HL Deb 11 November 1830 vol 1 cc365-70
The Earl of Radnor

wished to ask the noble Duke opposite (Wellington), one or two questions arising put of the expressions which fell from the noble Duke in the Debate on Monday evening. The noble Duke then stated, that he took the determination of advising his Majesty not to visit the City on other grounds and on other information, some of it anonymous, and some of it authenticated, than that he had obtained from the communication of the Lord Mayor, He certainly, at that time, gave the noble Duke credit for having inquired and received good information before he advised his Majesty to adopt a course so calamitous to the metropolis and the country, as to abstain from dining on that occasion with the citizens of London, but he had since learned that the noble Duke had no other information than that to be found in the letter of the Lord Mayor, and that no inquiry had taken place. So little trouble, indeed, did the Government give itself to ascertain the credit due to the statement of the Lord Mayor, that it is now reported that the person who carried the letter of the Secretary of State, postponing his Majesty's visit, was directed to make himself certain that the communication of the Lord Mayor was not a hoax before he delivered the letter of the right hon. Secretary.
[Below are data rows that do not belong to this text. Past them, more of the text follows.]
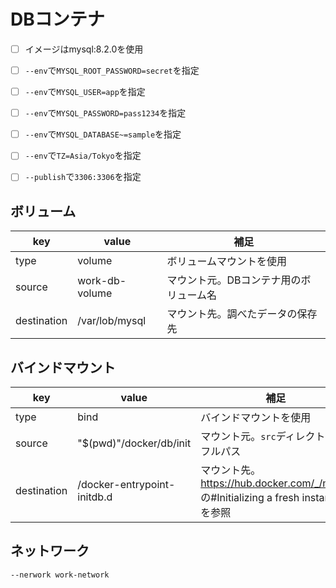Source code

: # DBコンテナ
- [ ] イメージはmysql:8.2.0を使用
- [ ] `--env`で`MYSQL_ROOT_PASSWORD=secret`を指定
- [ ] `--env`で`MYSQL_USER=app`を指定
- [ ] `--env`で`MYSQL_PASSWORD=pass1234`を指定
- [ ] `--env`で`MYSQL_DATABASE~=sample`を指定
- [ ] `--env`で`TZ=Asia/Tokyo`を指定
- [ ] `--publish`で`3306:3306`を指定


## ボリューム

|key|value|補足|
|---|---|---|
|type|volume|ボリュームマウントを使用|
|source|work-db-volume|マウント元。DBコンテナ用のボリューム名|
|destination|/var/lob/mysql|マウント先。調べたデータの保存先|


## バインドマウント

|key|value|補足|
|---|---|---|
|type|bind|バインドマウントを使用|
|source|"$(pwd)"/docker/db/init|マウント元。`src`ディレクトリのフルパス|
|destination|/docker-entrypoint-initdb.d|マウント先。https://hub.docker.com/_/mysql の#Initializing a fresh instanceを参照|


## ネットワーク
`--nerwork work-network`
It was impossible, therefore, under such circumstances, not to feel that the Government betrayed its duty to the Throne and to the people, if it adopted its determination on no better information than that which the noble Duke alluded to; and one of the questions he now wished to ask the noble Duke turned on that very point. The first question was, whether the noble Duke possessed any other information than that communicated already to the House? The second was, whether it was now intended to lay that additional information before their Lordships? The third question was, did his Majesty's Ministers send the letter to the Lord Mayor in the name of his Majesty, without having previously consulted the King on the propriety of the course which they adopted?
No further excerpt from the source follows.